Where The Sidewalk Meets The Curb

Where the sidewalk meets the curb can be an important place or it can be nothing special. There are a lot of factors.

If you get hit by a car after stepping off the curb, we’ll be reading about you in papers and online and it won’t be until later that we understand what all the honking and road rage was about. That step will have been the most important step of your life, even more important than the very first one you took.

If nothing happens and you keep walking, however, then it’s just another step in your day. Which it is either way.

Sometimes that place, that precipice, takes on a life of its own. Sometimes it has an inherent meaning that wasn’t there moments before and won’t be there after you’ve gone.

This moment is one of them. People are dodging something and I can’t see what it is yet because we’re bumping shoulder to shoulder toward the skytrain. We’re automatons, we’re living an existence Kafka would take pleasure in, a pitiless existence, he’s laughing at us as he writes us into being. Vonnegut watches our self-destruction with the kind of pain you only get from someone who cares too much and is stuck in a world that doesn’t care enough, if at all. Vonnegut sighs and says: I told you so. And so it goes.

I can’t see what the fuss is yet. As I get closer I smell it before I see it. Urine soaked blankets and clothes. It hits you hard, like you deserved it. Bundled up in all that filth is a human being. Like some caterpillar cocooned away dreaming of better, brighter, lighter days, the person has only a portion of their arm extended and it holds an empty cup.

It’s a ratty looking coffee stained white paper cup.
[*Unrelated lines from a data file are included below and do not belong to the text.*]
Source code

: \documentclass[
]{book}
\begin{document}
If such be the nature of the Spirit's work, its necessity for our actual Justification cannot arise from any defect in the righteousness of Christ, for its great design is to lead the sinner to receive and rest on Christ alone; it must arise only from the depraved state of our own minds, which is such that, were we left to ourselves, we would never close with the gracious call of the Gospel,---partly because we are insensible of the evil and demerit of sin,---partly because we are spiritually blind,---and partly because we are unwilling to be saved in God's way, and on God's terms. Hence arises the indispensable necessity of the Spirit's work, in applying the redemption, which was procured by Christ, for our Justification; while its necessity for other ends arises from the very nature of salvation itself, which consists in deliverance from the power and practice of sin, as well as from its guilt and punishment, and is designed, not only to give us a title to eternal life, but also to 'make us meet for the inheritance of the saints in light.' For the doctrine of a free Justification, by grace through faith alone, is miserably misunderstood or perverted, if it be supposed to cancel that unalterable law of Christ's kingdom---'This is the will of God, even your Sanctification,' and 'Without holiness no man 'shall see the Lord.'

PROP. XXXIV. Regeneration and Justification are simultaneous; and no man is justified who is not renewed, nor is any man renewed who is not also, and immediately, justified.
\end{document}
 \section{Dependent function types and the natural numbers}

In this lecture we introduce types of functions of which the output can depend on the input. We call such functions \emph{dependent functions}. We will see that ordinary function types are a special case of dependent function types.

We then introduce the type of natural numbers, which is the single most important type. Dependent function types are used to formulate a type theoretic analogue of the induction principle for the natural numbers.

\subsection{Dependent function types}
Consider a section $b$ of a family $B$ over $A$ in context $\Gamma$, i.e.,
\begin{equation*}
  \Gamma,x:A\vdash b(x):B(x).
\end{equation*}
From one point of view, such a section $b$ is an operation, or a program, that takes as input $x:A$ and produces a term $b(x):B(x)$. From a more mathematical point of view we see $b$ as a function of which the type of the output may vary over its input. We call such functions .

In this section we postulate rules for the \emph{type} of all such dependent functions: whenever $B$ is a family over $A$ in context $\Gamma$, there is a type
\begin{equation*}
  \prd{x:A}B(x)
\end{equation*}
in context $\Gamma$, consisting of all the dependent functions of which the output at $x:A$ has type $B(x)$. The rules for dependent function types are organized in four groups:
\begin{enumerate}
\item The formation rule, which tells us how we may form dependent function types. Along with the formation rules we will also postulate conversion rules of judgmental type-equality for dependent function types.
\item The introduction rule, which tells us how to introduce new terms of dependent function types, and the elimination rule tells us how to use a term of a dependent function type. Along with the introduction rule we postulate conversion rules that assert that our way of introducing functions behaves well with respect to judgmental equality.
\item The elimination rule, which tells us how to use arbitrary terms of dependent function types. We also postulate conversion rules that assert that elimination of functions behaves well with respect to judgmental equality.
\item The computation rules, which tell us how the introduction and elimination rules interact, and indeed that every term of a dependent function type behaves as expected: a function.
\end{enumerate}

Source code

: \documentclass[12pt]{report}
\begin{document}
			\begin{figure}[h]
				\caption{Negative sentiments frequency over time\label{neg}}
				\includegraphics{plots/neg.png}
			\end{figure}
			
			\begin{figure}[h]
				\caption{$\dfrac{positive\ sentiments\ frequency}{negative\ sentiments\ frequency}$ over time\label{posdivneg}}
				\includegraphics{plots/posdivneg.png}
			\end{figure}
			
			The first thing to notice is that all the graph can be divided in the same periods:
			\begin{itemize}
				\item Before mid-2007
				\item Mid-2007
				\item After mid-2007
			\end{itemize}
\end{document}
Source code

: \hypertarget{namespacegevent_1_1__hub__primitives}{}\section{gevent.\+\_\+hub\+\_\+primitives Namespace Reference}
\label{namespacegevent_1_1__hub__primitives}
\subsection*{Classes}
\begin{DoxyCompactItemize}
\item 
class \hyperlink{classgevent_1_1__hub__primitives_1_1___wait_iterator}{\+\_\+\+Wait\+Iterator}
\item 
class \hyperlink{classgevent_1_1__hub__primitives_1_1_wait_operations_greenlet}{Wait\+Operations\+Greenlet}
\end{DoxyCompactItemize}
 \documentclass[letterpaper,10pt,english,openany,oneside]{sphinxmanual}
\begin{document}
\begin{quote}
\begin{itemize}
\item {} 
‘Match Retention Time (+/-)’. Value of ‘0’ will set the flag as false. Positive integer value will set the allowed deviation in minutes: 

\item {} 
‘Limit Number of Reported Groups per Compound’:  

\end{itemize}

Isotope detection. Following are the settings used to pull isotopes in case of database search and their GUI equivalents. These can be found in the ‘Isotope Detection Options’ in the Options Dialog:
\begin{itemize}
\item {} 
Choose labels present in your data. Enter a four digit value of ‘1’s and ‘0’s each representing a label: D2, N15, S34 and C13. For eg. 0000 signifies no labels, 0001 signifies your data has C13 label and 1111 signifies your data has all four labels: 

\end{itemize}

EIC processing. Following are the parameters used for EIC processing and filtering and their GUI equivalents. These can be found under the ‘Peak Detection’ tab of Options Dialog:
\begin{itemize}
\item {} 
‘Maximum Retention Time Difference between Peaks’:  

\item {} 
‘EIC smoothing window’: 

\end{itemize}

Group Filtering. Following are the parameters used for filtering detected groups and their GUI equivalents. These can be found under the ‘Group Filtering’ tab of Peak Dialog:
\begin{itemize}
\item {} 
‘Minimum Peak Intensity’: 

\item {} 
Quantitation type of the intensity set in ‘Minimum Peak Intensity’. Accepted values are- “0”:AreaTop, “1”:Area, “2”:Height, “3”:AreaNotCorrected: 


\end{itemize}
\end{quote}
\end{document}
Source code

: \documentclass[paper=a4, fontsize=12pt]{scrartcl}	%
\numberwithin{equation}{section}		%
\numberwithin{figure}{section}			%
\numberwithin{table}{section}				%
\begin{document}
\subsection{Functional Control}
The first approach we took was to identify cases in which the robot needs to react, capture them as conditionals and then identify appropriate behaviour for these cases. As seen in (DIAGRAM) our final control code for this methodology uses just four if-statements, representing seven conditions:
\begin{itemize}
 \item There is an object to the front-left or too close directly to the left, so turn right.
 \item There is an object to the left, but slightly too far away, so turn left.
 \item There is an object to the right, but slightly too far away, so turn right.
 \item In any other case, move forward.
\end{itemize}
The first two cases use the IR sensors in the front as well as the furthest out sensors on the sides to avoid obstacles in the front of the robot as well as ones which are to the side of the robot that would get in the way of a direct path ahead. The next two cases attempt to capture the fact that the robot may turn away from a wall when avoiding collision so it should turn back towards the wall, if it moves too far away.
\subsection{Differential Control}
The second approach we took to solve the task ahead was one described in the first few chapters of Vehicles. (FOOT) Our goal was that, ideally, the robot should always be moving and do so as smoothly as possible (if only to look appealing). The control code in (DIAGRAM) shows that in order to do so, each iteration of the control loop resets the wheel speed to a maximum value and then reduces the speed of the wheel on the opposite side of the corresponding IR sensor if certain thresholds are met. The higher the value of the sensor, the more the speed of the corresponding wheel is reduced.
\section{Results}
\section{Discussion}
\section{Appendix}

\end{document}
They’re hoping for all these automatons to drop some spare change in there. I don’t have any on me and I feel guilty about it.

Who says you should feel guilty? I tell myself I’d only be enabling them anyway. It’s little comfort. I half believe it. Someone passes by, stops, turns around and comes back. She digs into her pocket and comes out with a mitt of change. She places it in the cup and carries on.

This has disturbed the natural flow of things. People are upset. People are disgusted. Some shake their heads. Most just carry on like the person isn’t there. They can pretend they aren’t there but deep down they know. How can they step around something that isn’t there? A few people look back with a certain hatred in their eyes.

Someone nudges me over the curb because, by slowing down, I have become a problem. I consider nudging back, only harder, and turning the herd into dominoes.

It’s as if this person could will themselves out of their situation.

The people passing by don’t want to admit what they know, don’t want to admit that it’s possible for them to be where this person is. That little urine soaked bundle, crumpled up in the middle of the sidewalk, is a potent reminder that anything is possible.

Some type of law enforcement are on their way toward the bundle. You can’t expect to disturb the universe and go unpunished.

Today, the place where the sidewalk meets the curb is where the penguins push each other over the edge for their own selfish reasons.